• _Exercise_
The stretch wanted below opens at the line containing "3. **Debugging Complexity**: How" and closes at the line containing "It is not like". Please return it exactly, with no other lines.
(Beginning of Data for review)
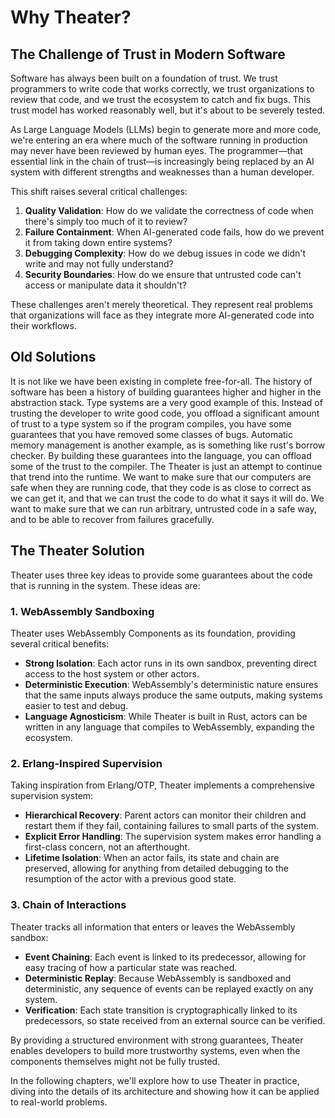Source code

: # Why Theater?

## The Challenge of Trust in Modern Software

Software has always been built on a foundation of trust. We trust programmers to write code that works correctly, we trust organizations to review that code, and we trust the ecosystem to catch and fix bugs. This trust model has worked reasonably well, but it's about to be severely tested.

As Large Language Models (LLMs) begin to generate more and more code, we're entering an era where much of the software running in production may never have been reviewed by human eyes. The programmer—that essential link in the chain of trust—is increasingly being replaced by an AI system with different strengths and weaknesses than a human developer.

This shift raises several critical challenges:

1. **Quality Validation**: How do we validate the correctness of code when there's simply too much of it to review?
2. **Failure Containment**: When AI-generated code fails, how do we prevent it from taking down entire systems?
3. **Debugging Complexity**: How do we debug issues in code we didn't write and may not fully understand?
4. **Security Boundaries**: How do we ensure that untrusted code can't access or manipulate data it shouldn't?

These challenges aren't merely theoretical. They represent real problems that organizations will face as they integrate more AI-generated code into their workflows.

## Old Solutions

It is not like we have been existing in complete free-for-all. The history of software has been a history of building guarantees higher and higher in the abstraction stack. Type systems are a very good example of this. Instead of trusting the developer to write good code, you offload a significant amount of trust to a type system so if the program compiles, you have some guarantees that you have removed some classes of bugs. Automatic memory management is another example, as is something like rust's borrow checker. By building these guarantees into the language, you can offload some of the trust to the compiler.
The Theater is just an attempt to continue that trend into the runtime. We want to make sure that our computers are safe when they are running code, that they code is as close to correct as we can get it, and that we can trust the code to do what it says it will do. We want to make sure that we can run arbitrary, untrusted code in a safe way, and to be able to recover from failures gracefully.

## The Theater Solution

Theater uses three key ideas to provide some guarantees about the code that is running in the system. These ideas are:

### 1. WebAssembly Sandboxing

Theater uses WebAssembly Components as its foundation, providing several critical benefits:

- **Strong Isolation**: Each actor runs in its own sandbox, preventing direct access to the host system or other actors.
- **Deterministic Execution**: WebAssembly's deterministic nature ensures that the same inputs always produce the same outputs, making systems easier to test and debug.
- **Language Agnosticism**: While Theater is built in Rust, actors can be written in any language that compiles to WebAssembly, expanding the ecosystem.

### 2. Erlang-Inspired Supervision

Taking inspiration from Erlang/OTP, Theater implements a comprehensive supervision system:

- **Hierarchical Recovery**: Parent actors can monitor their children and restart them if they fail, containing failures to small parts of the system.
- **Explicit Error Handling**: The supervision system makes error handling a first-class concern, not an afterthought.
- **Lifetime Isolation**: When an actor fails, its state and chain are preserved, allowing for anything from detailed debugging to the resumption of the actor with a previous good state.

### 3. Chain of Interactions

Theater tracks all information that enters or leaves the WebAssembly sandbox:

- **Event Chaining**: Each event is linked to its predecessor, allowing for easy tracing of how a particular state was reached.
- **Deterministic Replay**: Because WebAssembly is sandboxed and deterministic, any sequence of events can be replayed exactly on any system.
- **Verification**: Each state transition is cryptographically linked to its predecessors, so state received from an external source can be verified.

By providing a structured environment with strong guarantees, Theater enables developers to build more trustworthy systems, even when the components themselves might not be fully trusted.

In the following chapters, we'll explore how to use Theater in practice, diving into the details of its architecture and showing how it can be applied to real-world problems.
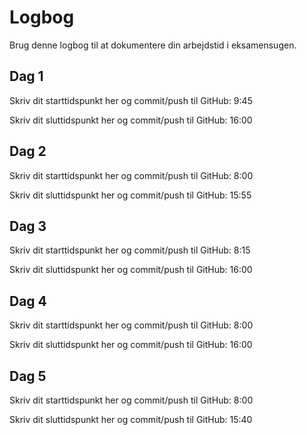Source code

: # Logbog
Brug denne logbog til at dokumentere din arbejdstid i eksamensugen.

## Dag 1
Skriv dit starttidspunkt her og commit/push til GitHub: 9:45

Skriv dit sluttidspunkt her og commit/push til GitHub: 16:00

## Dag 2
Skriv dit starttidspunkt her og commit/push til GitHub: 8:00

Skriv dit sluttidspunkt her og commit/push til GitHub: 15:55

## Dag 3
Skriv dit starttidspunkt her og commit/push til GitHub: 8:15

Skriv dit sluttidspunkt her og commit/push til GitHub: 16:00

## Dag 4
Skriv dit starttidspunkt her og commit/push til GitHub: 8:00

Skriv dit sluttidspunkt her og commit/push til GitHub: 16:00

## Dag 5
Skriv dit starttidspunkt her og commit/push til GitHub: 8:00

Skriv dit sluttidspunkt her og commit/push til GitHub: 15:40
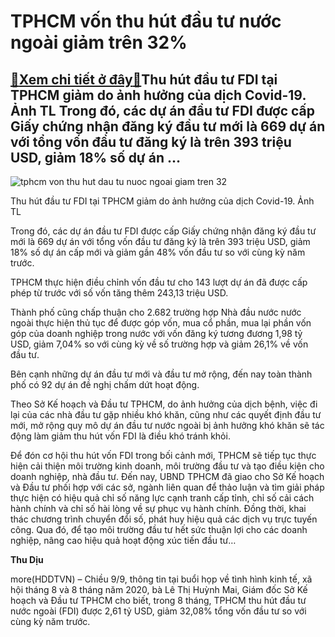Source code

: TPHCM vốn thu hút đầu tư nước ngoài giảm trên 32%
=================================================

[:gift:Xem chi tiết ở đây:gift:](https://hddtvn.com/tphcm-von-thu-hut-dau-tu-nuoc-ngoai-giam-tren-32/)Thu hút đầu tư FDI tại TPHCM giảm do ảnh hưởng của dịch Covid-19. Ảnh TL Trong đó, các dự án đầu tư FDI được cấp Giấy chứng nhận đăng ký đầu tư mới là 669 dự án với tổng vốn đầu tư đăng ký là trên 393 triệu USD, giảm 18% số dự án …
---------------------------------------------------------------------------------------------------------------------------------------------------------------------------------------------------------------------------------------





![tphcm von thu hut dau tu nuoc ngoai giam tren 32](https://haiquanonline.com.vn/stores/news_dataimages/diunt/092020/09/15/in_article/4322_IMG_2341.jpg?rt=20200909161318 "TPHCM vốn thu hút đầu tư nước ngoài giảm trên 32%")


Thu hút đầu tư FDI tại TPHCM giảm do ảnh hưởng của dịch Covid-19. Ảnh TL



Trong đó, các dự án đầu tư FDI được cấp Giấy chứng nhận đăng ký đầu tư mới là 669 dự án với tổng vốn đầu tư đăng ký là trên 393 triệu USD, giảm 18% số dự án cấp mới và giảm gần 48% vốn đầu tư so với cùng kỳ năm trước.


TPHCM thực hiện điều chỉnh vốn đầu tư cho 143 lượt dự án đã được cấp phép từ trước với số vốn tăng thêm 243,13 triệu USD.


Thành phố cũng chấp thuận cho 2.682 trường hợp Nhà đầu nước nước ngoài thực hiện thủ tục để được góp vốn, mua cổ phần, mua lại phần vốn góp của doanh nghiệp trong nước với vốn đăng ký tương đương 1,98 tỷ USD, giảm 7,04% so với cùng kỳ về số trường hợp và giảm 26,1% về vốn đầu tư.


Bên cạnh những dự án đầu tư mới và đầu tư mở rộng, đến nay toàn thành phố có 92 dự án đề nghị chấm dứt hoạt động.


Theo Sở Kế hoạch và Đầu tư TPHCM, do ảnh hưởng của dịch bệnh, việc đi lại của các nhà đầu tư gặp nhiều khó khăn, cũng như các quyết định đầu tư mới, mở rộng quy mô dự án đầu tư nước ngoài bị ảnh hưởng khó khăn sẽ tác động làm giảm thu hút vốn FDI là điều khó tránh khỏi.


Để đón cơ hội thu hút vốn FDI trong bối cảnh mới, TPHCM sẽ tiếp tục thực hiện cải thiện môi trường kinh doanh, môi trường đầu tư và tạo điều kiện cho doanh nghiệp, nhà đầu tư. Đến nay, UBND TPHCM đã giao cho Sở Kế hoạch và Đầu tư phối hợp với các sở, ngành liên quan để thảo luận và tìm giải pháp thực hiện có hiệu quả chỉ số năng lực cạnh tranh cấp tỉnh, chỉ số cải cách hành chính và chỉ số hài lòng về sự phục vụ hành chính. Đồng thời, khai thác chương trình chuyển đổi số, phát huy hiệu quả các dịch vụ trực tuyến công. Qua đó, để tạo môi trường đầu tư hết sức thuận lợi cho các doanh nghiệp, nâng cao hiệu quả hoạt động xúc tiến đầu tư…




**Thu Dịu**



more(HDDTVN) – Chiều 9/9, thông tin tại buổi họp về tình hình kinh tế, xã hội tháng 8 và 8 tháng năm 2020, bà Lê Thị Huỳnh Mai, Giám đốc Sở Kế hoạch và Đầu tư TPHCM cho biết, trong 8 tháng, TPHCM thu hút đầu tư nước ngoài (FDI) được 2,61 tỷ USD, giảm 32,08% tổng vốn đầu tư so với cùng kỳ năm trước.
(End of Data for review)
• _Exercise result_
3. **Debugging Complexity**: How do we debug issues in code we didn't write and may not fully understand?
4. **Security Boundaries**: How do we ensure that untrusted code can't access or manipulate data it shouldn't?

These challenges aren't merely theoretical. They represent real problems that organizations will face as they integrate more AI-generated code into their workflows.

## Old Solutions

It is not like we have been existing in complete free-for-all. The history of software has been a history of building guarantees higher and higher in the abstraction stack. Type systems are a very good example of this. Instead of trusting the developer to write good code, you offload a significant amount of trust to a type system so if the program compiles, you have some guarantees that you have removed some classes of bugs. Automatic memory management is another example, as is something like rust's borrow checker. By building these guarantees into the language, you can offload some of the trust to the compiler.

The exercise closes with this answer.